## [EXERCISE DESCRIPTION]
The required response is the number of lines in the entries that include the word "HSLToRGB", with nothing added.
━━━
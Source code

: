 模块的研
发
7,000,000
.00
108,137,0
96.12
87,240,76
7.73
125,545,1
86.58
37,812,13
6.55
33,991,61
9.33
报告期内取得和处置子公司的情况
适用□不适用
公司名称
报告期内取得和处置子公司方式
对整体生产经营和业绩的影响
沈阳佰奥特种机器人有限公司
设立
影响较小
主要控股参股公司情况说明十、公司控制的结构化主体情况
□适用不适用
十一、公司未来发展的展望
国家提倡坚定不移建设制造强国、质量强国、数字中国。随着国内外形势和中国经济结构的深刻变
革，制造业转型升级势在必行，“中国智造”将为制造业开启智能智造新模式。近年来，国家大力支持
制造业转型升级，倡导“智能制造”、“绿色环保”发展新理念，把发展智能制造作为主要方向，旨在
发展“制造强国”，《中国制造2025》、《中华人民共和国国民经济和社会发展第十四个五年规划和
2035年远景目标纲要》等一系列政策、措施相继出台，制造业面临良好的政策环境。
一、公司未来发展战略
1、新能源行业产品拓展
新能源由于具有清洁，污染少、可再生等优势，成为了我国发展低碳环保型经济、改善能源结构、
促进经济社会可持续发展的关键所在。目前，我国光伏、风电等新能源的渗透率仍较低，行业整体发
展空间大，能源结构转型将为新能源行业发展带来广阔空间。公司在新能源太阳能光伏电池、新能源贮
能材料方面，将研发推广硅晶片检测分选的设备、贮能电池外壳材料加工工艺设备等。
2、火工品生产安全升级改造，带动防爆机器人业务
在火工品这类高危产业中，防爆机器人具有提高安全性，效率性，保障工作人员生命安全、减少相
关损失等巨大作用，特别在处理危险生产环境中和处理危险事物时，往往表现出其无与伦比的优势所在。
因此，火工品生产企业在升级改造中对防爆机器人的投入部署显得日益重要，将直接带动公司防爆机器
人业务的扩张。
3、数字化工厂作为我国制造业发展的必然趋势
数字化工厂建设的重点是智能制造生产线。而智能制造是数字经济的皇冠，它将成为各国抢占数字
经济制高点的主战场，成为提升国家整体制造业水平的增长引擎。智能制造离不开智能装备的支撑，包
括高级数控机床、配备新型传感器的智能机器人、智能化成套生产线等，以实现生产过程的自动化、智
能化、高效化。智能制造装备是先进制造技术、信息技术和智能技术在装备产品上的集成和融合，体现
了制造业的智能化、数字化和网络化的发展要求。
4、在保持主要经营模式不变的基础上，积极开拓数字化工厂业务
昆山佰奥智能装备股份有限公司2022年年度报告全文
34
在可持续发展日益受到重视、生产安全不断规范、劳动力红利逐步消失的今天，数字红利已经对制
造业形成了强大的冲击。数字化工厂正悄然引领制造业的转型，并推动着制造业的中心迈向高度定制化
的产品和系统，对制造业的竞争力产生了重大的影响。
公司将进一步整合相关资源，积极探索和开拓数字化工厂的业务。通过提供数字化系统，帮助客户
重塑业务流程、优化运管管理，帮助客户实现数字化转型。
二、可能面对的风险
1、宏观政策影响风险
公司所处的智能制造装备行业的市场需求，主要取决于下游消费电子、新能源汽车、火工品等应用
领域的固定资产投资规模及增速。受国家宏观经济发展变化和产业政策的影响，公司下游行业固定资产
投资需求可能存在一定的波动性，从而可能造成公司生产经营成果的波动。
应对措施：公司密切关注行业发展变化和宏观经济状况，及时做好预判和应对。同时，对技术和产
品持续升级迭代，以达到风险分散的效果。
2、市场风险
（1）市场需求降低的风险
━━━
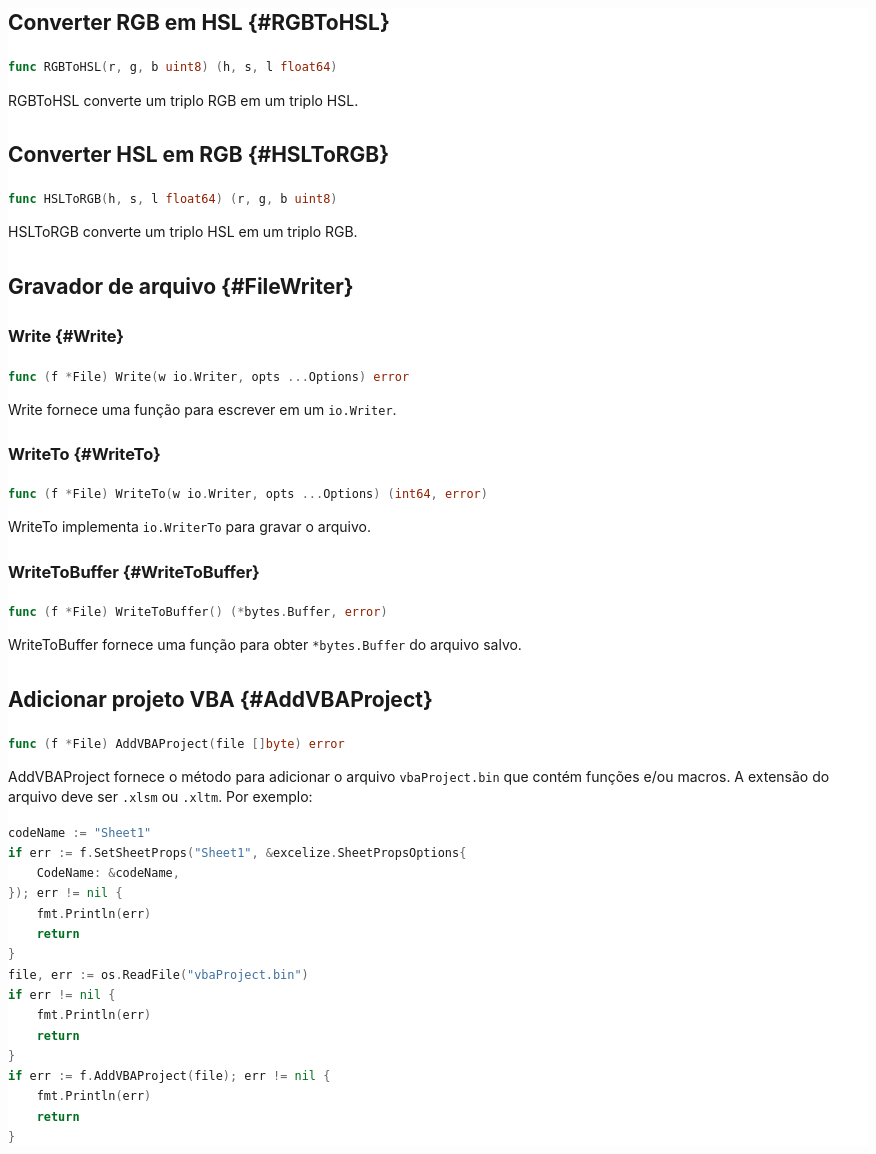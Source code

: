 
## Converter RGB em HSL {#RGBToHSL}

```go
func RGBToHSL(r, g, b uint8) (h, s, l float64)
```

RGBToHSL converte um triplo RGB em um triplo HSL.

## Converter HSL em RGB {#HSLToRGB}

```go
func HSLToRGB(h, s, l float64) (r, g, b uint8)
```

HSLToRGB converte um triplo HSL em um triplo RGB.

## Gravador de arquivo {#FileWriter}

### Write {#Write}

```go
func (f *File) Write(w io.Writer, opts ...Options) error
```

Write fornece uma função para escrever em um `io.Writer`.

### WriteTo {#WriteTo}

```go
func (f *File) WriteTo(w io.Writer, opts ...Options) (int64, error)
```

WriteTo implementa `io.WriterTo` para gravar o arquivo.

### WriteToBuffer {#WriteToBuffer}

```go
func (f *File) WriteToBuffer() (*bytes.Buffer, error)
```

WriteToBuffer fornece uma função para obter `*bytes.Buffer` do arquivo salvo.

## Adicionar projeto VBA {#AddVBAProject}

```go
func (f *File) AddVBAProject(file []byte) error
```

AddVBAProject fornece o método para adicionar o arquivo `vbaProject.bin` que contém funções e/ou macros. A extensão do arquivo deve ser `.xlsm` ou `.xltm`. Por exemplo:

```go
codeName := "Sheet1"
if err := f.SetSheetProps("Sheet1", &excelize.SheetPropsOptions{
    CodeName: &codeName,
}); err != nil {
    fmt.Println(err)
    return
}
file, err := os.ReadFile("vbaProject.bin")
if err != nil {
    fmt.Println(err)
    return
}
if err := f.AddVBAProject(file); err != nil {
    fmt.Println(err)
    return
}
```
━━━
## [SOLUTION FOR THIS TASK]
3